I remember my dad threatening to spank me when I was a child – he even had a flat wooden hand labeled ‘Dad’s Helping Hand’ hanging from the fireplace screen in the family room. But I don’t actually remember him ever hitting me. I guess the threat was enough.
But when my children were younger, if I dared to even threaten….”If you….you will get such a spanking.” My children replied, “You’re not allowed to hit us. If you do we’ll call 1-800 child abuse and you’ll go to jail.”
Thank goodness I can’t recall any instances where I had to spank my children as punishment for a dangerous behavior. (I can’t say with 100% confidence that it never happened, mind you. But if it did, I can’t recall it. And I’m okay with that.)

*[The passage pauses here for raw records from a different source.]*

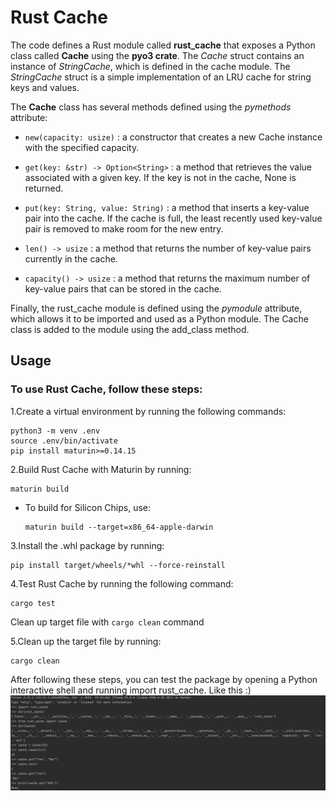 # Rust Cache


The code defines a Rust module called **rust_cache** that exposes a Python class called **Cache** using the **pyo3 crate**.
The _Cache_ struct contains an instance of _StringCache_, which is defined in the cache module. The _StringCache_ struct is a simple implementation of an LRU cache for string keys and values.



The **Cache** class has several methods defined using the _pymethods_ attribute:


- ``new(capacity: usize)`` : a constructor that creates a new Cache instance with the specified capacity.

- ``get(key: &str) -> Option<String>`` : a method that retrieves the value associated with a given key. If the key is not in the cache, None is returned.

- ``put(key: String, value: String)`` : a method that inserts a key-value pair into the cache. If the cache is full, the least recently used key-value pair is removed to make room for the new entry.

- ``len() -> usize`` : a method that returns the number of key-value pairs currently in the cache.

- ``capacity() -> usize`` : a method that returns the maximum number of key-value pairs that can be stored in the cache.

Finally, the rust_cache module is defined using the _pymodule_ attribute, which allows it to be imported and used as a Python module. The Cache class is added to the module using the add_class method.


## Usage


### To use Rust Cache, follow these steps:

1.Create a virtual environment by running the following commands:
  ```shell
  python3 -m venv .env
  source .env/bin/activate
  pip install maturin>=0.14.15
  ```

2.Build Rust Cache with Maturin by running:
  ```shell
  maturin build
  ```

  - To build for Silicon Chips, use:
    ```shell
    maturin build --target=x86_64-apple-darwin
    ```

3.Install the .whl package by running:
  ```shell
  pip install target/wheels/*whl --force-reinstall
  ```


4.Test Rust Cache by running the following command:
  ```shell
  cargo test
  ```

Clean up target file with ``cargo clean`` command

5.Clean up the target file by running:
  ```shell
  cargo clean
  ```


After following these steps, you can test the package by opening a Python interactive shell and running import rust_cache.
Like this :) 
![img_2.png](img_2.png)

Thanks so much for visiting our blog today, Dave!! And wish your daughter luck from me too LOL.
I’ll admit I’ve spanked my children a time or two but, for whatever reason, it never seemed to have the desired effect (or maybe I was just doing it wrong? LOL) I actually find them easier to discipline now that they are older. Grounding them or taking away their privileges seems to be much more effective. I’m all about what works
Good luck with your new series and thanks again for stopping by!
Hi, Dave,
What a very insightful post and something I can totally relate to. I grew up in a family where the motto was “If it happened to me, it must be okay for it to happen to my children,” and a house full of weapons. I won’t go into details, but not a good scenario to say the least.
I, too, aspired to be an ideal parent. But, I’ve learned ideal doesn’t necessarily mean no spanking. It means having happy children who understand how good life as a family can be. I’ve spanked my boys, but on rare occasions, and that’s as far as I’ll go. I didn’t like it, but they understood what they did was wrong and they knew I didn’t like it. I think they’re growing up with the understanding that their father and I have only their safety and love for them in mind.

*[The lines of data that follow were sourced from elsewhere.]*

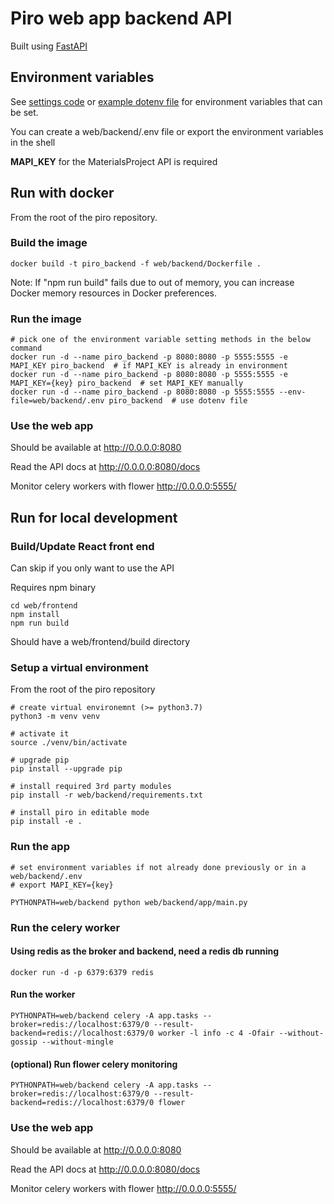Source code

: # Piro web app backend API

Built using [FastAPI](https://fastapi.tiangolo.com)

## Environment variables

See [settings code](app/settings.py) or [example dotenv file](.env-template) for environment variables that can be set.

You can create a web/backend/.env file or export the environment variables in the shell

**MAPI_KEY** for the MaterialsProject API is required

## Run with docker

From the root of the piro repository.

### Build the image
```
docker build -t piro_backend -f web/backend/Dockerfile .
```
Note: If "npm run build" fails due to out of memory, you can increase Docker memory resources in Docker preferences.

### Run the image
 
 ```
 # pick one of the environment variable setting methods in the below command
docker run -d --name piro_backend -p 8080:8080 -p 5555:5555 -e MAPI_KEY piro_backend  # if MAPI_KEY is already in environment
docker run -d --name piro_backend -p 8080:8080 -p 5555:5555 -e MAPI_KEY={key} piro_backend  # set MAPI_KEY manually
docker run -d --name piro_backend -p 8080:8080 -p 5555:5555 --env-file=web/backend/.env piro_backend  # use dotenv file
 ```

### Use the web app

Should be available at <http://0.0.0.0:8080>

Read the API docs at <http://0.0.0.0:8080/docs>

Monitor celery workers with flower <http://0.0.0.0:5555/>


## Run for local development

### Build/Update React front end
Can skip if you only want to use the API

Requires npm binary

```
cd web/frontend
npm install
npm run build
```

Should have a web/frontend/build directory

### Setup a virtual environment
From the root of the piro repository

```
# create virtual environemnt (>= python3.7)
python3 -m venv venv

# activate it
source ./venv/bin/activate

# upgrade pip
pip install --upgrade pip

# install required 3rd party modules
pip install -r web/backend/requirements.txt

# install piro in editable mode
pip install -e .
```

### Run the app 
```
# set environment variables if not already done previously or in a web/backend/.env 
# export MAPI_KEY={key}

PYTHONPATH=web/backend python web/backend/app/main.py
```

### Run the celery worker

#### Using redis as the broker and backend, need a redis db running
```
docker run -d -p 6379:6379 redis
```

#### Run the worker
```
PYTHONPATH=web/backend celery -A app.tasks --broker=redis://localhost:6379/0 --result-backend=redis://localhost:6379/0 worker -l info -c 4 -Ofair --without-gossip --without-mingle
```

#### (optional) Run flower celery monitoring
```
PYTHONPATH=web/backend celery -A app.tasks --broker=redis://localhost:6379/0 --result-backend=redis://localhost:6379/0 flower 
```

### Use the web app

Should be available at <http://0.0.0.0:8080>

Read the API docs at <http://0.0.0.0:8080/docs>

Monitor celery workers with flower <http://0.0.0.0:5555/>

I’m not a perfect mommy, but I try to be the best mommy I can. And my boys live in a safe, happy world. They don’t go to sleep at night scared for their own life and they don’t avoid coming home because they don’t know what’s going to be waiting for them. And I think that’s important.
Thank you for sharing your story.
Abbi
Well said, Abbi! Your kids are VERY lucky to have you as a mom!
I agree with Aimee! Very well said, Abbi! Thank you for sharing.
This from Twitter:
@janeoreilly
jane o’reilly @4badmommies if you asbolutely abhor smacking, it becomes very much the last resort for desperate situations. Not an everyday norm.
Thanks for sharing Abbi. I have to echo Aimee and Wendy in saying your kids are lucky to have you as their mom.
HI Dave, thanks for visiting the 4badmommies! This is a great post and clearly shows good parents struggle with every action. I have given my son a swat on the butt a few times after exhibiting horrible behavior/tantrum in public, but I don’t regret it at all. Injuring or hurting a child is one thing – a swat on the rear to shock them into realizing we are serious is sometimes a good recourse. Abbi, you said it so beautifully – we give our children a safe place of haven every day, and sometimes following the rules is part of that safe haven. Great topic!
I do not like spanking my son and honestly I do everything to avoid it. I even try to pretend I don’t see him doing things that he isn’t suppose to. However just as you pointed out there are times that you have to. A couple of things that come to mind is he when put his finger in the light socket, and another time took off his seat belt while the car was moving (he had been previously warned about this).
I definitely wish your daughter success in not spanking her children.
Hi Optimistic Mom!
I agree. There are times it’s necessary, but spanking shouldn’t be the automatic, go-to punishment. And I didn’t realize that sticking body parts in light sockets was so wide spread!!! YIKES!